1. The subject matter of the agreement is for the Company to acquire an organized part of the business in the form of the Knurów-Szczygłowice Hard Coal Mine entailing this mine’s tangible and intangible assets used to excavate hard coal („ZORG”), with a production capacity of 3.8 million tons of coal per annum, consisting roughly of 40% coking coal, 1.26 billion tons of economically-viable resources and 375.1 million tons of recoverable reserves, including 119.7 million tons under concessions that are currently in force – which will provide for the operation of the mine for more than 80 years.
2. The sale price for ZORG is PLN 1,490,000,000 (say: one billion four hundred million zloty).
3. The Buyer and Seller’s obligations to execute the final purchase agreement for ZORG arise upon the fulfillment of a number of suspending conditions („Suspending Conditions”), with the key ones being as follows: the Buyer obtaining the consent of the Antimonopoly Office (UOKiK), the Buyer obtaining financing in the agreed amount, the expression of consent by Parties to specific agreements executed by the Seller within the scope of running ZORG and specific rental and lease agreements executed by the Seller for the Buyer to assume the party’s rights (assignment of rights / liabilities or duties as the case may be) or novation of such agreements and execution of the pertinent new agreements with the Buyer, the Buyer and Seller acquiring the decisions, permits, consents and licenses required by law from public administrative bodies or courts and other entities and securing all internal consents and permits from their governing bodies as required to execute or perform the preliminary and final purchase agreements for ZORG, the Seller acquiring the bondholders’ consent to sell ZORG as specified by the bond issue program and to release the encumbrances established on ZORG or ZORG’s assets.

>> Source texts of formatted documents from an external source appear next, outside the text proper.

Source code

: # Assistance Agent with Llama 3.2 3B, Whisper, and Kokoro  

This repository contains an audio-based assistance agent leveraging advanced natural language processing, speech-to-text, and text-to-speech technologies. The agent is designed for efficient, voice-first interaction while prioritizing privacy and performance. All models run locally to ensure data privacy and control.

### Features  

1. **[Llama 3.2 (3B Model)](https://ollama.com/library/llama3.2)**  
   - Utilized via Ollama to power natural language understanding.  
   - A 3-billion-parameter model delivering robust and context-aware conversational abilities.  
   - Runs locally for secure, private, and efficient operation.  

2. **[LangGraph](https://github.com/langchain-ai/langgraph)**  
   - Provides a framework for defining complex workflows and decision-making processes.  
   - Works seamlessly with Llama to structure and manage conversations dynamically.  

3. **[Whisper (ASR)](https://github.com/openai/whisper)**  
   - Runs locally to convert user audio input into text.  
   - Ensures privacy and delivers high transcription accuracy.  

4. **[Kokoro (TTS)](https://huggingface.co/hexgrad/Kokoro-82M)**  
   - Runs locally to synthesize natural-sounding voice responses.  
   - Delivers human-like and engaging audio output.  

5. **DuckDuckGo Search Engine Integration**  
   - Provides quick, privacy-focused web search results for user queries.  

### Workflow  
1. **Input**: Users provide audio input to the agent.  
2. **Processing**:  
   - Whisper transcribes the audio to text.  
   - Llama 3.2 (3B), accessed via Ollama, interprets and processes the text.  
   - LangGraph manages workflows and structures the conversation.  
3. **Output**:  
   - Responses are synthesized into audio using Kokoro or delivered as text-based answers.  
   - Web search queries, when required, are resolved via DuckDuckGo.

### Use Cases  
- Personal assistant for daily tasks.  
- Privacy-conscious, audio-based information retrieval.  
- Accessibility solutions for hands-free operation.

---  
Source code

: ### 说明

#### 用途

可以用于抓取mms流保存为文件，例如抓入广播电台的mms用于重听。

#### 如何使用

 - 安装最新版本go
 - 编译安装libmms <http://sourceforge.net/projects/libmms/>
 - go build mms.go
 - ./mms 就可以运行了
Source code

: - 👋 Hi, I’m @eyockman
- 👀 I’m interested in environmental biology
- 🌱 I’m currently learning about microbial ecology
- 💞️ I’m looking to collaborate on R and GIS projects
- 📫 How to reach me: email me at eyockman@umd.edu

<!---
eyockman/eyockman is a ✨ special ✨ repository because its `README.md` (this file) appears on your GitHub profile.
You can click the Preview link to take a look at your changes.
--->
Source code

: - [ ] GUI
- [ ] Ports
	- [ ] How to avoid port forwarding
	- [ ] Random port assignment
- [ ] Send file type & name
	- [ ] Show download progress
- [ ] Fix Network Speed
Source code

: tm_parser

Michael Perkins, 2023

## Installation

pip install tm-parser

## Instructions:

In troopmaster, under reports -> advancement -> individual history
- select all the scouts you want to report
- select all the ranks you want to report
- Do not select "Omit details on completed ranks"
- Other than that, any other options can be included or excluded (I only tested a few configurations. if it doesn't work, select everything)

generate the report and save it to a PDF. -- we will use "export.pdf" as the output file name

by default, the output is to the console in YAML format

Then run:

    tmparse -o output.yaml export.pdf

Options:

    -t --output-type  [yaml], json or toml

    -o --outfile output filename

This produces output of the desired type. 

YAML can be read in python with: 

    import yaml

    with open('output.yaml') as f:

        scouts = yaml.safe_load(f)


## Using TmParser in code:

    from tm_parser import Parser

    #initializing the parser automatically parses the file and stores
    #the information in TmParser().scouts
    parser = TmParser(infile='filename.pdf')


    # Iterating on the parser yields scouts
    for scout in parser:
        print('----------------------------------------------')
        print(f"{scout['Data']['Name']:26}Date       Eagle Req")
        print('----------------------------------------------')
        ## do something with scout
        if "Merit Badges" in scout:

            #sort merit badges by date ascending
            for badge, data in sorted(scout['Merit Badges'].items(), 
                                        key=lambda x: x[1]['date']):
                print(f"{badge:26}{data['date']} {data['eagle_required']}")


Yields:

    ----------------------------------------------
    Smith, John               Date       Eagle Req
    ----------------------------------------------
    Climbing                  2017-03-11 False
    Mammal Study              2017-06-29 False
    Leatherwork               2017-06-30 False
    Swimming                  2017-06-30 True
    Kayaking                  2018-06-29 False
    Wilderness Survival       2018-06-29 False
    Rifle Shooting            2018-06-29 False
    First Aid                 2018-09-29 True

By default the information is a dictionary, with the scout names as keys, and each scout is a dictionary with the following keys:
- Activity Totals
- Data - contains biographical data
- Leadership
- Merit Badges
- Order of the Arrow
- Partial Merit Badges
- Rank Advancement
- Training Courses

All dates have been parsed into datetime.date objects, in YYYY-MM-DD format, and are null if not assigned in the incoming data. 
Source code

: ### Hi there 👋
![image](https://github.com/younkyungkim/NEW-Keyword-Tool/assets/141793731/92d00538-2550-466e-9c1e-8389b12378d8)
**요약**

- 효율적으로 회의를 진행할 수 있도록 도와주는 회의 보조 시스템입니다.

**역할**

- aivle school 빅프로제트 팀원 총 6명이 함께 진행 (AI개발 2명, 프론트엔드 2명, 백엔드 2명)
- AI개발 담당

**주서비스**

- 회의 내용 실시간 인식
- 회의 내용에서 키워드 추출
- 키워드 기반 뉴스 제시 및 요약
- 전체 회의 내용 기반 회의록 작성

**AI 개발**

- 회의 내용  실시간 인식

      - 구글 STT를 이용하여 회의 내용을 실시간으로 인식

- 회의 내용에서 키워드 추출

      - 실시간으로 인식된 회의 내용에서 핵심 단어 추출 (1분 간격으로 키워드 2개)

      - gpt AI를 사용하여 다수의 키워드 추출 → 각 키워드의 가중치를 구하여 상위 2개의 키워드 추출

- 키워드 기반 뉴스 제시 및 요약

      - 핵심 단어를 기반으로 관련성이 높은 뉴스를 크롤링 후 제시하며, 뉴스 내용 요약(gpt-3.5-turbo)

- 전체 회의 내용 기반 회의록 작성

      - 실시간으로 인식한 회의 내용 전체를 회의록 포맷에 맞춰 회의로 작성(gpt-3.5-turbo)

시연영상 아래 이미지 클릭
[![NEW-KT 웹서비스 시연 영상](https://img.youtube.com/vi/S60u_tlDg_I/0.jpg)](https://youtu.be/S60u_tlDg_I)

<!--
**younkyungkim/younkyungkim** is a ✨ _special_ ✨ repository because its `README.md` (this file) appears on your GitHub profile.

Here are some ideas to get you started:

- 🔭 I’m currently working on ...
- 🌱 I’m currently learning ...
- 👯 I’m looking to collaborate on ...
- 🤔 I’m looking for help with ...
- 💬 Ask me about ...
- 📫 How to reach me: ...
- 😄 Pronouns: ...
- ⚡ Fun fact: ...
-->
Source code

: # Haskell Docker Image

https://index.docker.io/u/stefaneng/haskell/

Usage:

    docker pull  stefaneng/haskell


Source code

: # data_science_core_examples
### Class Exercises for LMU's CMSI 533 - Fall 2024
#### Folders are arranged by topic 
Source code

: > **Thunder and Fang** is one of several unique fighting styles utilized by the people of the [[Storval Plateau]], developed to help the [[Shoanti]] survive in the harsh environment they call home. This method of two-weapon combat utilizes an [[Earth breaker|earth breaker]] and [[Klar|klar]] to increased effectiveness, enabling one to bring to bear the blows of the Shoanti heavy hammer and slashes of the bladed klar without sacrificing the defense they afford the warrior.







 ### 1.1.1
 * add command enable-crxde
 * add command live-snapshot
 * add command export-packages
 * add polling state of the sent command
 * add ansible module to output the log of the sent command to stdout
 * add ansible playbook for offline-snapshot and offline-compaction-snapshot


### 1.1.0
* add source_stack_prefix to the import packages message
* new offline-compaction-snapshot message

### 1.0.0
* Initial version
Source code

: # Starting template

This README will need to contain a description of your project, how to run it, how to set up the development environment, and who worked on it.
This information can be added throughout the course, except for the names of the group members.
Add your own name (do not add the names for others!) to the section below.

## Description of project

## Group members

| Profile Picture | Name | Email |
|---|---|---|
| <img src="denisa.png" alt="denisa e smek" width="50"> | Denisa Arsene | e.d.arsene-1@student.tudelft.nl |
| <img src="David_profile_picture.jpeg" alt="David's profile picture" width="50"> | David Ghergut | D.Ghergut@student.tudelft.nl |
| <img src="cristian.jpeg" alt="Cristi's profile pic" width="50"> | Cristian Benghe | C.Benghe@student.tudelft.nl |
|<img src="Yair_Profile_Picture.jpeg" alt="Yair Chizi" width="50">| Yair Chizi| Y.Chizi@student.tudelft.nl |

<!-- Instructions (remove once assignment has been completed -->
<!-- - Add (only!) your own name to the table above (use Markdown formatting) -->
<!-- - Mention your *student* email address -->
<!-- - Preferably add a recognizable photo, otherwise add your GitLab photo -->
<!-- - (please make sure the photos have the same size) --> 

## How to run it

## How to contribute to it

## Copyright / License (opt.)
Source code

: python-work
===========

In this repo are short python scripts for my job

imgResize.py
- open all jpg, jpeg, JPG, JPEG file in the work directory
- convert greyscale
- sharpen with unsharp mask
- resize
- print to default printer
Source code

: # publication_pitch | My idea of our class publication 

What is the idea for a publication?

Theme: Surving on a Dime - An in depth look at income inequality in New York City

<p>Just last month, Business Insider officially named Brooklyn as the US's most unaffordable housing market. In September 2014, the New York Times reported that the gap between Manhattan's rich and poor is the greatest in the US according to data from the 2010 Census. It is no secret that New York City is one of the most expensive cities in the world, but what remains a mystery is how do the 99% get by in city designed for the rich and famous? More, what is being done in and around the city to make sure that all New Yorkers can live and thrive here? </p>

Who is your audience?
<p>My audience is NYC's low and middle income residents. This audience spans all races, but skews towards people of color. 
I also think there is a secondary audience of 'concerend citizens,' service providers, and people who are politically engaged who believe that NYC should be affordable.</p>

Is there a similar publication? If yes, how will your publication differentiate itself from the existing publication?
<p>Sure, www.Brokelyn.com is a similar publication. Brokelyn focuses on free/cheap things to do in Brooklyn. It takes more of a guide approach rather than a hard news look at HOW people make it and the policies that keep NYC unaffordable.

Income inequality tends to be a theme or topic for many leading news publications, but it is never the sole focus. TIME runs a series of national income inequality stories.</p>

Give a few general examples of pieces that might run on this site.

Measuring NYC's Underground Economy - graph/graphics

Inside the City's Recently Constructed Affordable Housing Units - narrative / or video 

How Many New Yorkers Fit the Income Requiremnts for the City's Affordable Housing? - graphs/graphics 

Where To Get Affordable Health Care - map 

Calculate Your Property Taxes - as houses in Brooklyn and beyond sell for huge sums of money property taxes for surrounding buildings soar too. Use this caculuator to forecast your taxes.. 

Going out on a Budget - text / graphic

4. The preliminary purchase agreement for ZORG expires if the suspending conditions are not fulfilled by 31 July 2014 (inclusively).
5. The agreement contemplates a contractual penalty in the amount of PLN 100,000,000 (say: one hundred million zloty) due in the event of non-performance or improper performance of the actions under a given Party’s control at the fault of a Party leading thereby to the non-fulfillment of the Suspending Conditions or a Party avoiding execution of the final purchase agreement for ZORG on the closing date in spite of fulfilling the Suspending Conditions.
6. The agreement confers to the Buyer the right to withdraw from the preliminary agreement if a mining or construction catastrophe or some other event occurs up to the closing date (inclusively) that would reduce ZORG’s production capacity for a period of at least 6 months by 15% or more compared to the production capacity defined in the technical and economic plan.
The Company will announce the fulfillment of the conditions of the transaction and the signing of the final agreement in separate reports.